5.26. I primi due motivi di ricorso sono perciò infondati.

6. Anche il terzo motivo di ricorso è infondato.

6.1. Il ricorrente eccepisce il travisamento della testimonianza della L. che, con riferimento all'episodio del gioco del solletico posto in essere a (OMISSIS) nell'estate del (OMISSIS), non aveva mai parlato di toccamenti delle parti intime, tanto meno del seno.

6.2. L'argomento era stato oggetto del quarto motivo di appello con il quale l'imputato, pur ammettendo di aver toccato il seno della (allora) bambina, aveva escluso la valenza sessuale del gesto perchè la L.A. aveva affermato di non aver all'epoca dato peso al gesto.

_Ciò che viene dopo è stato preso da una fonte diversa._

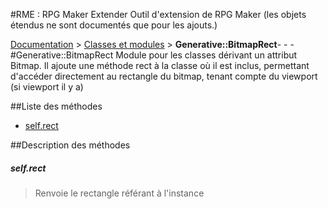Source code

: #RME : RPG Maker Extender
Outil d'extension de RPG Maker
    (les objets étendus ne sont documentés que pour les ajouts.)

[Documentation](README.md) > [Classes et modules](__class-and-module_list.md) > **Generative::BitmapRect**- - -#Generative::BitmapRect
Module pour les classes dérivant un attribut Bitmap. Il ajoute une méthode rect à la classe
    où il est inclus, permettant d'accéder directement au rectangle du bitmap, tenant compte du viewport (si viewport il y a)

##Liste des méthodes
*    [self.rect](#selfrect)


##Description des méthodes
##### self.rect

> Renvoie le rectangle référant à l'instance

  
>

6.3.In questa sede l'argomento viene riproposto sotto la diversa veste del vizio di motivazione (travisamento della prova) e della violazione di legge.

6.4.Osserva il Collegio che non v'è alcun travisamento della prova, avendo dato atto la Corte di appello, di toccamenti (ripetuti) del seno già richiamati dal Tribunale di Napoli e inammissibilmente smentiti dall'imputato solo con l'odierno ricorso.

6.5.La valenza sessuale di tali toccamenti è indubbia sotto ogni profilo, avendo l'imputato attinto una zona erogena a fine di concupiscenza che gli sviluppi successivi (a tal fine valorizzati in sede di merito) avrebbero inequivocabilmente dimostrato.

P.Q.M.
Rigetta il ricorso e condanna il ricorrente al pagamento delle spese processuali.

In caso di diffusione del presente provvedimento omettere le generalità e gli altri dati identificativi a norma del D.Lgs. n. 196 del 2003, art. 52 in quanto imposto dalla legge.

Così deciso in Roma, il 30 settembre 2014.